The key takeaway here isn’t that Microsoft should change windows to prevent this, it’s that Delta could have spent any number smaller than $500,000,000 on competent IT staffing and prevented this at a lower cost than letting it happen.
I guarantee someone in their IT department raised the point of not just downloading updates. I can guarantee they advise to test them first because any borderline competent I.T professional knows this stuff. I can also guarantee they were ignored.
Also, part of the issue is that the update rolled out in a way that bypassed deployments having auto updates disabled.
You did not have the ability to disable this type of update or control how it rolled out.
https://www.crowdstrike.com/blog/falcon-content-update-preliminary-post-incident-report/
Their fix for the issue includes “slow rolling their updates”, “monitoring the updates”, “letting customers decide if they want to receive updates”, and “telling customers about the updates”.
Delta could have done everything by the book regarding staggered updates and testing before deployment and it wouldn’t have made any difference at all. (They’re an airline so they probably didn’t but it wouldn’t have helped if they had).
Except pretty much every paragraph in ISO27002.
That book?
Highlights include:
…etc. like, it’s all in there. And I get it’s super-fetch to do the cool stuff that looks great on a resume, but maybe, just fucking maybe, we should be operating like we don’t want to use that resume every 3 months.
External people controlling your software rollout by virtue of locking you into some cloud bullshit for security software, when everyone knows they don’t give a shit about your apps security nor your SLA?
Glad Skippy’s got a good looking resume.
Yes, that book. Because the software indicated to end users that they had disabled or otherwise asserted appropriate controls on the system updating itself and it’s update process.
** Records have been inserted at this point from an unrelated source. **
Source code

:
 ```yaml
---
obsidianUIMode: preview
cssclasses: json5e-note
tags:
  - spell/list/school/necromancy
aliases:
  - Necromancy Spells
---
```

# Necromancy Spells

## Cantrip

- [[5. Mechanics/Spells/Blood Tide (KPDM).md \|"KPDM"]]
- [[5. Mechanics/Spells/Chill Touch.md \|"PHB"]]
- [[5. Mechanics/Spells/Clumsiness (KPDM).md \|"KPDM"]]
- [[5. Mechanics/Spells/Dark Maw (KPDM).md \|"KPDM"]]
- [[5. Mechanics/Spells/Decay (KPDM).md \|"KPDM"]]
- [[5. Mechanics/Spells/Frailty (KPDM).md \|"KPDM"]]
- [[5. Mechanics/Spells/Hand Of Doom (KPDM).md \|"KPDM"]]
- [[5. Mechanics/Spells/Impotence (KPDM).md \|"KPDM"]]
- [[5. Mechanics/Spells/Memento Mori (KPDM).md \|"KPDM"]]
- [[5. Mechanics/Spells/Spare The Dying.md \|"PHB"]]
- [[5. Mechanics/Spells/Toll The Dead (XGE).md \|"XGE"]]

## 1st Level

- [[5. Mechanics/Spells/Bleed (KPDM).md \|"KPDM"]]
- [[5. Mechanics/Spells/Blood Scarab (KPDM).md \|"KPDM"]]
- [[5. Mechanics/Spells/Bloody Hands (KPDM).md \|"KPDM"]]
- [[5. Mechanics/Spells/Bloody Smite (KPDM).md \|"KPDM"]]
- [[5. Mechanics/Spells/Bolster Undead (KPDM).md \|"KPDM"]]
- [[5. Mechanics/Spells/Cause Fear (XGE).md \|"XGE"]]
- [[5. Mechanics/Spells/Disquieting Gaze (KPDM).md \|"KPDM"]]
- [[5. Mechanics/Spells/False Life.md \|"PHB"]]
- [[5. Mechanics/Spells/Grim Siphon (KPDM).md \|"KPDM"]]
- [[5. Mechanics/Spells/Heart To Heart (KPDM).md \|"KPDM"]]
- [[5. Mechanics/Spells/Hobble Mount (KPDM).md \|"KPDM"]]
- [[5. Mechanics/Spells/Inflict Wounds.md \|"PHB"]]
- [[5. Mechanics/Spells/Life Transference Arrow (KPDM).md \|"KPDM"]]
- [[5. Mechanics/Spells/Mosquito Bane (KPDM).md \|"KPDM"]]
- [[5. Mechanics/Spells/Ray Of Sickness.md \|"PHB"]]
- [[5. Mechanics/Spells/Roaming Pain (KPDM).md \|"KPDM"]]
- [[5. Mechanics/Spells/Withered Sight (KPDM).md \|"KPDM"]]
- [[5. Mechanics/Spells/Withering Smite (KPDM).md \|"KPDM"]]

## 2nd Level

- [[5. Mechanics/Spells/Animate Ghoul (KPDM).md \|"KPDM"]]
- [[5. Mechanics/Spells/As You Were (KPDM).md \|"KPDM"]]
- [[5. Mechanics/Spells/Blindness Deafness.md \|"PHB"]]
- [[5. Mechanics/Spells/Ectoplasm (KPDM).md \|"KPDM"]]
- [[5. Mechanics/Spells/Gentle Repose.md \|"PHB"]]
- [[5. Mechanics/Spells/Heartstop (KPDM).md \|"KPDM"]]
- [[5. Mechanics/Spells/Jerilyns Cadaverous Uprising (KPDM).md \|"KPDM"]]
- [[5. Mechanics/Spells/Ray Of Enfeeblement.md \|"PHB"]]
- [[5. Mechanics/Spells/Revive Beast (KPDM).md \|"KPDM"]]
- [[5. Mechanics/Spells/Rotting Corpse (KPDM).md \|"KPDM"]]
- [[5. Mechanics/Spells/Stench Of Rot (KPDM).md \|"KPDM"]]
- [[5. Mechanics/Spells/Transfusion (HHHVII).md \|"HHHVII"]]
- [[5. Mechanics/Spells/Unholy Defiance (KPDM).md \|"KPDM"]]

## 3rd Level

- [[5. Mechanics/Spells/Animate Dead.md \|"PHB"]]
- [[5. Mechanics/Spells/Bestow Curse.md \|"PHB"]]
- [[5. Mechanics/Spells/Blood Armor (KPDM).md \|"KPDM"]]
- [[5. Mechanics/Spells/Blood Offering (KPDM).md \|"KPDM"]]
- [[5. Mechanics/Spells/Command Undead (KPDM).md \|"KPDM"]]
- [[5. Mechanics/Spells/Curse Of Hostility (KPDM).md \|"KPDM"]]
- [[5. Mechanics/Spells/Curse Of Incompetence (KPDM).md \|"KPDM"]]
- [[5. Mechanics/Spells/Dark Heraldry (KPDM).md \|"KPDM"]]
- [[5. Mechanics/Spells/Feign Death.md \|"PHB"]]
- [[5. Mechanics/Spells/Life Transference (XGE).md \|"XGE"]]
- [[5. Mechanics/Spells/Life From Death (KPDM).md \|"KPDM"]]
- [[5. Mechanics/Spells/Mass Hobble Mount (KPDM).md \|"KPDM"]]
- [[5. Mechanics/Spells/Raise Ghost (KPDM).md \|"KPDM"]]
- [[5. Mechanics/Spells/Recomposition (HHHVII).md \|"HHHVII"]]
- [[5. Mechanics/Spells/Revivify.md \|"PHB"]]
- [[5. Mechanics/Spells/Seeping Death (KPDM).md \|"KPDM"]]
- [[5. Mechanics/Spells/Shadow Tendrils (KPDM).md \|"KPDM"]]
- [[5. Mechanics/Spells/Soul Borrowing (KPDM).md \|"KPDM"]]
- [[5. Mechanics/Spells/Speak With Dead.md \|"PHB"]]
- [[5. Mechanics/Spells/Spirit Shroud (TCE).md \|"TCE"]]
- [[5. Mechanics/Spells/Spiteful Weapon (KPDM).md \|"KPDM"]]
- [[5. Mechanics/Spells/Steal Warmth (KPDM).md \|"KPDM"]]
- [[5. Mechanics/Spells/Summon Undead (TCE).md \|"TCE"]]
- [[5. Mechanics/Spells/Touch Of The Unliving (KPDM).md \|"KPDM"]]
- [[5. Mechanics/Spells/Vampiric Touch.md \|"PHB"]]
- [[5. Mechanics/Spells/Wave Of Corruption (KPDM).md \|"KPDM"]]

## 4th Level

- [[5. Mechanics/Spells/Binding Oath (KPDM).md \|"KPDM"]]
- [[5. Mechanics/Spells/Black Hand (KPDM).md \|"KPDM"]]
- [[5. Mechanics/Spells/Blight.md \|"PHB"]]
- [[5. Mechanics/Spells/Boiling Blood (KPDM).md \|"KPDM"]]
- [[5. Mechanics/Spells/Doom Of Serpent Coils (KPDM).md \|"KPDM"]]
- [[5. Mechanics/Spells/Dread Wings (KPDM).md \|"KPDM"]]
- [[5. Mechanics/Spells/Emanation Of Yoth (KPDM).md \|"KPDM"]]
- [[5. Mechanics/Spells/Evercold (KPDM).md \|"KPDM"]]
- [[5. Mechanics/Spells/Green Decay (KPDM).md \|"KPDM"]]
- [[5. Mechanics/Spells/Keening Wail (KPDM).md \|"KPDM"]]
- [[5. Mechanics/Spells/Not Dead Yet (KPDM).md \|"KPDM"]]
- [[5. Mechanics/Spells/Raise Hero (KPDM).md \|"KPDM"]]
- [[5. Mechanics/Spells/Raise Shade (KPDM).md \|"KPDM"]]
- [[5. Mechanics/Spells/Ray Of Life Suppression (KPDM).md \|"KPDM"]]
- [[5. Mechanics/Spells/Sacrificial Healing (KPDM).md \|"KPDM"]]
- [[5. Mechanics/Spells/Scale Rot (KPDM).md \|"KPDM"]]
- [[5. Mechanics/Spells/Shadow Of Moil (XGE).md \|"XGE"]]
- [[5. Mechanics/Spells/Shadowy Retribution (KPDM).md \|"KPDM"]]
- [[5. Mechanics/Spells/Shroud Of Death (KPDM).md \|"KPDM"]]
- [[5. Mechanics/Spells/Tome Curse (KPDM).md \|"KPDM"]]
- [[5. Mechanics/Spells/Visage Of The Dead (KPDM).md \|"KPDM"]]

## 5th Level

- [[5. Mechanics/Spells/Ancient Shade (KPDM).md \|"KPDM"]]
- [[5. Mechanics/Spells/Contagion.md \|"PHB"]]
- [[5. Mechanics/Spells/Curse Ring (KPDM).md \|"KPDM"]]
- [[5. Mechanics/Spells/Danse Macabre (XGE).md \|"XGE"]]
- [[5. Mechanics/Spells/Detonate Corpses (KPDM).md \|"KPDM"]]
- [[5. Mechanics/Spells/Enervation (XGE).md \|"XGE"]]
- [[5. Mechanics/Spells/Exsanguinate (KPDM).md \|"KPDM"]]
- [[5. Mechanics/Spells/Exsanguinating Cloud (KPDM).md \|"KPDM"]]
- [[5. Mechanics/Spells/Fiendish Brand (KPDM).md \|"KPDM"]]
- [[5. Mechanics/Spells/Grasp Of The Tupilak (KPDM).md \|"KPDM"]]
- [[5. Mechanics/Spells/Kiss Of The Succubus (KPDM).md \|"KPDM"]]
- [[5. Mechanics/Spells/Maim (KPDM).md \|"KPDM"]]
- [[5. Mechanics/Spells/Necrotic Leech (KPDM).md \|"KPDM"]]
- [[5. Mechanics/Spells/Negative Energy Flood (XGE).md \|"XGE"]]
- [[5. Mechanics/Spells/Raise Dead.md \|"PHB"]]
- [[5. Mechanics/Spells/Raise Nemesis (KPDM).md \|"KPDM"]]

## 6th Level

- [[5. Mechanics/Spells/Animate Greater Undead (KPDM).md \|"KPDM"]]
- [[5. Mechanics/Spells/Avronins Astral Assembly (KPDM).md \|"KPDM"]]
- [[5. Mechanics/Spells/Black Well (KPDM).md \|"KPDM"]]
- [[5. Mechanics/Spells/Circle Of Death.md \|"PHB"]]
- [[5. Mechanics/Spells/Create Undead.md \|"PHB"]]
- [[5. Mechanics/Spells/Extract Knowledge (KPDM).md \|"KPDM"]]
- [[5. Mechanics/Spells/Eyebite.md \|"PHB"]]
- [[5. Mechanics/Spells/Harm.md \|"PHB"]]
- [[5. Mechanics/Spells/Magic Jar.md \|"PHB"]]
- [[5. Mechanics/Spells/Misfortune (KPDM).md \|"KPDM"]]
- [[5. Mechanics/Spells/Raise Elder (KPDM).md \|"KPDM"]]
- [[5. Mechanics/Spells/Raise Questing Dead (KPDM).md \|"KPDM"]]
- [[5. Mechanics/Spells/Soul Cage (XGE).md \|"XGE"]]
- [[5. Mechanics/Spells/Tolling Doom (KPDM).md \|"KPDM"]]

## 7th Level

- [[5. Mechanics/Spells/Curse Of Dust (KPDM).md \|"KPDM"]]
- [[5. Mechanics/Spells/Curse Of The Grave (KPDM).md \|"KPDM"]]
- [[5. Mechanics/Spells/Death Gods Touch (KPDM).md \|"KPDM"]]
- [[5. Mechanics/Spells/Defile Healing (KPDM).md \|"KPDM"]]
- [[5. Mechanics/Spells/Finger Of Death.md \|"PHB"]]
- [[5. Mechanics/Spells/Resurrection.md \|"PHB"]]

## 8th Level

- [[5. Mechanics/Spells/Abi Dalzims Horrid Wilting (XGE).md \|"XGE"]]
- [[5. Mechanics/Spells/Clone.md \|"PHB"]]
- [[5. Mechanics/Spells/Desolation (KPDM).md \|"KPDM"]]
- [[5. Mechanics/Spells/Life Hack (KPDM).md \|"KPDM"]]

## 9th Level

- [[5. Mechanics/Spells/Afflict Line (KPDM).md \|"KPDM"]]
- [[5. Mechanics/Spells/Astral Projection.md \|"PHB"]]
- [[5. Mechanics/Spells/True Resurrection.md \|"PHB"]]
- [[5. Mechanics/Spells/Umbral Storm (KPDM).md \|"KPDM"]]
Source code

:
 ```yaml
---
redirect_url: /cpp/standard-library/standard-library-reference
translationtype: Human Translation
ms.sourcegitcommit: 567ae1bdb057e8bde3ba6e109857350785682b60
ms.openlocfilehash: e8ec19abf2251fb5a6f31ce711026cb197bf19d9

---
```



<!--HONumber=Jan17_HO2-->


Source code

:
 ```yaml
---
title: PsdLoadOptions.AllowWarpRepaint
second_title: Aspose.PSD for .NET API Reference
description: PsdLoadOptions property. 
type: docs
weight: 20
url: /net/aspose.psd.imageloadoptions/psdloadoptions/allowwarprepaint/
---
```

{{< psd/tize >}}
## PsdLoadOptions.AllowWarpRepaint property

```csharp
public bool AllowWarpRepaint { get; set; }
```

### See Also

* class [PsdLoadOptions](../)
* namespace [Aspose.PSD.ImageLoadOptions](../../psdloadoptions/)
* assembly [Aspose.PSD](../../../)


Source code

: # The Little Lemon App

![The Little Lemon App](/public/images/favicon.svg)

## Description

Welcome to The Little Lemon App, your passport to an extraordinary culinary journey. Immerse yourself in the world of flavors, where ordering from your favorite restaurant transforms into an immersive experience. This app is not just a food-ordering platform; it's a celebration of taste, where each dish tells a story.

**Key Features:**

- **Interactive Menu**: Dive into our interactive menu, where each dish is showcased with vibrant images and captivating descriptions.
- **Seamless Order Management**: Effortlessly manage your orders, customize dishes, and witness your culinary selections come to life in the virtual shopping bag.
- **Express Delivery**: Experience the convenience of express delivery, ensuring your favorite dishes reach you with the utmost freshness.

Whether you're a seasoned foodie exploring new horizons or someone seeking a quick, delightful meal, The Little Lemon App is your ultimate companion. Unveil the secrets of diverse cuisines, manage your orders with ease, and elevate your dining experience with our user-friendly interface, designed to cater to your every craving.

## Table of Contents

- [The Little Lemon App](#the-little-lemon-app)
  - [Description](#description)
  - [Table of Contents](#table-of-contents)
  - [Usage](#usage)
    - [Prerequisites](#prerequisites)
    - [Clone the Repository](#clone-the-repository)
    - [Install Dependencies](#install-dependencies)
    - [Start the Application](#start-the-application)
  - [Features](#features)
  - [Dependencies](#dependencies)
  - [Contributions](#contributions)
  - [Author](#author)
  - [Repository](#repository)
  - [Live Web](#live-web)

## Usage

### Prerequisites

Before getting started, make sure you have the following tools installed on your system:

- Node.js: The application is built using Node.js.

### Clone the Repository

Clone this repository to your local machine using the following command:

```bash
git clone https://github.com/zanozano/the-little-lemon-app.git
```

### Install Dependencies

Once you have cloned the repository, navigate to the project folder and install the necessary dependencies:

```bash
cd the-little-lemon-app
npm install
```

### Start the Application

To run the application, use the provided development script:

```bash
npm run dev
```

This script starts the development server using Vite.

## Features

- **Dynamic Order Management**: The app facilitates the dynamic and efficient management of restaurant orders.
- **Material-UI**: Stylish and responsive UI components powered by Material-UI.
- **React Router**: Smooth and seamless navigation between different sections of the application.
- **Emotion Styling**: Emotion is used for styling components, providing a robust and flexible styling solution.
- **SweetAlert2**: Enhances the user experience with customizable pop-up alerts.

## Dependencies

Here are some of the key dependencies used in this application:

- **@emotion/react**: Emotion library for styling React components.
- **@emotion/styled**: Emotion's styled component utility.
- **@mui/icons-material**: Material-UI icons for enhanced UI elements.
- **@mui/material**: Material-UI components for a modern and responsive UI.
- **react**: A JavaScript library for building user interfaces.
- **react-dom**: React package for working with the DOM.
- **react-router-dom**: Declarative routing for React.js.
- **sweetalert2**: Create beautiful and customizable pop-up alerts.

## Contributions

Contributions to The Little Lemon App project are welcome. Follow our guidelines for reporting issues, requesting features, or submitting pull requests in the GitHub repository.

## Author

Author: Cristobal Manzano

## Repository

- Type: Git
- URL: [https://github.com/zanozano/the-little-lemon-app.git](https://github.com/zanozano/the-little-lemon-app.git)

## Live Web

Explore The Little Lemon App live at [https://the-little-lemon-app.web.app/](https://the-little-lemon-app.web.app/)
That’s sorta the point of why so many people are so shocked and angry about what went wrong, and why I said “could have done everything by the book”.
As far as the software communicated to anyone managing it, it should not have been doing updates, and cloudstrike didn’t advertise that it updated certain definition files outside of the exposed settings, nor did they communicate that those changes were happening.
Pretend you’ve got a nice little fleet of servers. Let’s pretend they’re running some vaguely responsible Linux distro, like a cent or Ubuntu.
Pretend that nothing updates without your permission, so everything is properly by the book. You host local repositories that all your servers pull from so you can verify every package change.
Now pretend that, unbeknownst to you, canonical or redhat had added a little thing to dnf or apt to let it install really important updates really fast, and it didn’t pay any attention to any of your configuration files, not even the setting that says “do not under any circumstances install anything without my express direction”.
Now pretend they use this to push out a kernel update that patches your kernel into a bowl of luke warm oatmeal and reboots your entire fleet into the abyss.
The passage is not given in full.